=== Begin Enclosure ===

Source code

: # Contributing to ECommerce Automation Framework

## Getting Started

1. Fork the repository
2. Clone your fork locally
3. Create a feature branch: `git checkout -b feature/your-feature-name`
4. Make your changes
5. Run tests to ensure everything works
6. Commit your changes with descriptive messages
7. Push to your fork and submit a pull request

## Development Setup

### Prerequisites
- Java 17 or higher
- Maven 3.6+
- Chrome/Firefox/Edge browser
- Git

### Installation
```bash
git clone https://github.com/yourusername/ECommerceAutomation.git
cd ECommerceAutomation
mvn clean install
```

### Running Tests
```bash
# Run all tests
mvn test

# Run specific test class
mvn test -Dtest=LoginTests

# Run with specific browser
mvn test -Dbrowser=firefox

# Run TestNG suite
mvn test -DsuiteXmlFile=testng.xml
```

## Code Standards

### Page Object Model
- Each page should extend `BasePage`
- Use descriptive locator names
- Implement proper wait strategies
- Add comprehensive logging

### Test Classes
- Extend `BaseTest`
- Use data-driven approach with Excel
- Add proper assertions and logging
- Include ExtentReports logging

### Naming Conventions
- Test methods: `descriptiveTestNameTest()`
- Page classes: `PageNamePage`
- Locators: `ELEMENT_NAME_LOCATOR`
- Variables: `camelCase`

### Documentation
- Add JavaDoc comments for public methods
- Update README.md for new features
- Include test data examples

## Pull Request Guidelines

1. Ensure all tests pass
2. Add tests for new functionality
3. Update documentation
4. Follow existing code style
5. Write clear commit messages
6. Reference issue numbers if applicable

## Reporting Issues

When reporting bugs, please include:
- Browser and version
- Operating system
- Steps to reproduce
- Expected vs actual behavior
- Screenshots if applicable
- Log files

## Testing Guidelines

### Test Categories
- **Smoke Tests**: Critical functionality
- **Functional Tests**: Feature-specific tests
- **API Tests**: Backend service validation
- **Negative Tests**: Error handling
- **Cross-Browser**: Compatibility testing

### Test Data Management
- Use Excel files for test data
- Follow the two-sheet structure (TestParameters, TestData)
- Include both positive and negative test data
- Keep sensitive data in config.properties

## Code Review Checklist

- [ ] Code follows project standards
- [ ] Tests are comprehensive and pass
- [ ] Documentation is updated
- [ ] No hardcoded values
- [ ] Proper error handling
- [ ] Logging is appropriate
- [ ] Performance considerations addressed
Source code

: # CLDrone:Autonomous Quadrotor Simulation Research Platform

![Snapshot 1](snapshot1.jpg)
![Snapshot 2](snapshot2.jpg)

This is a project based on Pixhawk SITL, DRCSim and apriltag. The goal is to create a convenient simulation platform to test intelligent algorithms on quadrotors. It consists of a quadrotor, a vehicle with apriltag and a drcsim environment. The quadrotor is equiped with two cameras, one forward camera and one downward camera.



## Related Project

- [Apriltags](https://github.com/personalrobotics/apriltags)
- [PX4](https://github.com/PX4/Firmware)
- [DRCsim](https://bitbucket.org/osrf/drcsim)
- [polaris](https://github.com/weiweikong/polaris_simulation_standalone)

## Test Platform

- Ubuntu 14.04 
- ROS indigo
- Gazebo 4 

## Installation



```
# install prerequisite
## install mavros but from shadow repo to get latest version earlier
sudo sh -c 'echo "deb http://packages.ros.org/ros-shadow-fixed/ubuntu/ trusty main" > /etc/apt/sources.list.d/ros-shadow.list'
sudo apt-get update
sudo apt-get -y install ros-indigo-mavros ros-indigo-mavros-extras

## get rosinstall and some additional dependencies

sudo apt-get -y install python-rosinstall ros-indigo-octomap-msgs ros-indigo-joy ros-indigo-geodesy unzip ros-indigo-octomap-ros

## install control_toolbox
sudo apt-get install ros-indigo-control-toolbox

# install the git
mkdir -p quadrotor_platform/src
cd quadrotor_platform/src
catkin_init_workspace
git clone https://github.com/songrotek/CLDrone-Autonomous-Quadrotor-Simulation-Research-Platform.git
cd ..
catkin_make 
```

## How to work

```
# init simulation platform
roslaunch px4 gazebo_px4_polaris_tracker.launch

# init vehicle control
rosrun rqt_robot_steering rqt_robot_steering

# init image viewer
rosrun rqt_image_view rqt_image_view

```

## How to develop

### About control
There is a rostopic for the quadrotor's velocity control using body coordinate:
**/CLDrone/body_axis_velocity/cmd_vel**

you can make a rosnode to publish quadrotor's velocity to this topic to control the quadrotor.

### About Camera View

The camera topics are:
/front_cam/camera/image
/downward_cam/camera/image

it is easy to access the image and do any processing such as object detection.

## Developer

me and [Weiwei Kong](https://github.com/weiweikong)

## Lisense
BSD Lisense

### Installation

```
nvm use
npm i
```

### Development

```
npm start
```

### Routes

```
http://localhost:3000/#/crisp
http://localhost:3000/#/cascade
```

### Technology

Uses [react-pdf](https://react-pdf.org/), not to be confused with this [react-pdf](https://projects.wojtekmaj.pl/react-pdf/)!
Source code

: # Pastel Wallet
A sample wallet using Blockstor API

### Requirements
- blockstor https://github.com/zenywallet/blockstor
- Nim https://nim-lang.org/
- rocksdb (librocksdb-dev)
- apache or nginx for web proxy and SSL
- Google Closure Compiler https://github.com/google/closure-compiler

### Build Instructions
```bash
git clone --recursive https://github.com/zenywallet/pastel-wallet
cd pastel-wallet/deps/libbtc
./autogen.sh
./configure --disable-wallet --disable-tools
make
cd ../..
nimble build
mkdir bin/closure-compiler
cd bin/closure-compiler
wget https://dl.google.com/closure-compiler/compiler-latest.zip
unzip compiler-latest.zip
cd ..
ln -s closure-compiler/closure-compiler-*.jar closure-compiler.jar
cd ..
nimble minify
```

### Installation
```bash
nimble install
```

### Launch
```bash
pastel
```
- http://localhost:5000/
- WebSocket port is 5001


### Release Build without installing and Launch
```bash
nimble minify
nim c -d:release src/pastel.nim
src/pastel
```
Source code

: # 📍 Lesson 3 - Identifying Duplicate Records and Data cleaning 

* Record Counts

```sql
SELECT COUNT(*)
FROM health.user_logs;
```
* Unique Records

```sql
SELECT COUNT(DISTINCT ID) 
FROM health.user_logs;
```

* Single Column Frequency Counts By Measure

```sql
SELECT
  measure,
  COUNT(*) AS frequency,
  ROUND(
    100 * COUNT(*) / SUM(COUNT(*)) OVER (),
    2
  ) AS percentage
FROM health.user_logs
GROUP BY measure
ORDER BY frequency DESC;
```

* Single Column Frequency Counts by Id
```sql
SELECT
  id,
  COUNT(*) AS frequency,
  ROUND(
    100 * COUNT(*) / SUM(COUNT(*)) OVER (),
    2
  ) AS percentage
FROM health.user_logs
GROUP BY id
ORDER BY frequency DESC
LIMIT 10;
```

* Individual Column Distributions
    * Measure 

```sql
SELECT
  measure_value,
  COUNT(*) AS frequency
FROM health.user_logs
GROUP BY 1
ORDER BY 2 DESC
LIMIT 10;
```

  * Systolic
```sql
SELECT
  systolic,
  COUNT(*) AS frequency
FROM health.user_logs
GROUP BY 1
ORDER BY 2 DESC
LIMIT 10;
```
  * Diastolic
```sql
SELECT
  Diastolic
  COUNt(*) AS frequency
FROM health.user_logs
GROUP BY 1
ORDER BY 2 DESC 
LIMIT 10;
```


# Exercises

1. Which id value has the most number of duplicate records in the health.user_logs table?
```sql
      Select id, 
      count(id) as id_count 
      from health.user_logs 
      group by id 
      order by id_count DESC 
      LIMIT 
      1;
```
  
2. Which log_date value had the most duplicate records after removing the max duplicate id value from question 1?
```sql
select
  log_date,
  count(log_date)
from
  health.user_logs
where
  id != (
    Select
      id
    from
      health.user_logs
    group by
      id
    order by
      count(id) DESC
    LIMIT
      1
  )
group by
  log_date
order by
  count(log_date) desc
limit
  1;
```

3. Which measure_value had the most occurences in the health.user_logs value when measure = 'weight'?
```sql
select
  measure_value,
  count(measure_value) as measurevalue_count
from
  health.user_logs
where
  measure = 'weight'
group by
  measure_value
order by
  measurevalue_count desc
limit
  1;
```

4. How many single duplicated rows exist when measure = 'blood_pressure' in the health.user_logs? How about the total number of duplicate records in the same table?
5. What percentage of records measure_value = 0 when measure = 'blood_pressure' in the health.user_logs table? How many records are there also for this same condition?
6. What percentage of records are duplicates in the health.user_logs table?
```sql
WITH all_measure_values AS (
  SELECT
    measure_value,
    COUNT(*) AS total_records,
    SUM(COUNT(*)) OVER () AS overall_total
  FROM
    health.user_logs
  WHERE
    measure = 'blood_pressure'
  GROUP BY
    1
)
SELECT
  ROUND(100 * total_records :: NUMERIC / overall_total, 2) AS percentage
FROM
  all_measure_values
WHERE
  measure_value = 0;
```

=== End Enclosure ===

Quote the listing word for word from its first line through the line in which "### Page Object Model" appears.

◆ Answer space
Source code

: # Contributing to ECommerce Automation Framework

## Getting Started

1. Fork the repository
2. Clone your fork locally
3. Create a feature branch: `git checkout -b feature/your-feature-name`
4. Make your changes
5. Run tests to ensure everything works
6. Commit your changes with descriptive messages
7. Push to your fork and submit a pull request

## Development Setup

### Prerequisites
- Java 17 or higher
- Maven 3.6+
- Chrome/Firefox/Edge browser
- Git

### Installation
```bash
git clone https://github.com/yourusername/ECommerceAutomation.git
cd ECommerceAutomation
mvn clean install
```

### Running Tests
```bash
# Run all tests
mvn test

# Run specific test class
mvn test -Dtest=LoginTests

# Run with specific browser
mvn test -Dbrowser=firefox

# Run TestNG suite
mvn test -DsuiteXmlFile=testng.xml
```

## Code Standards

### Page Object Model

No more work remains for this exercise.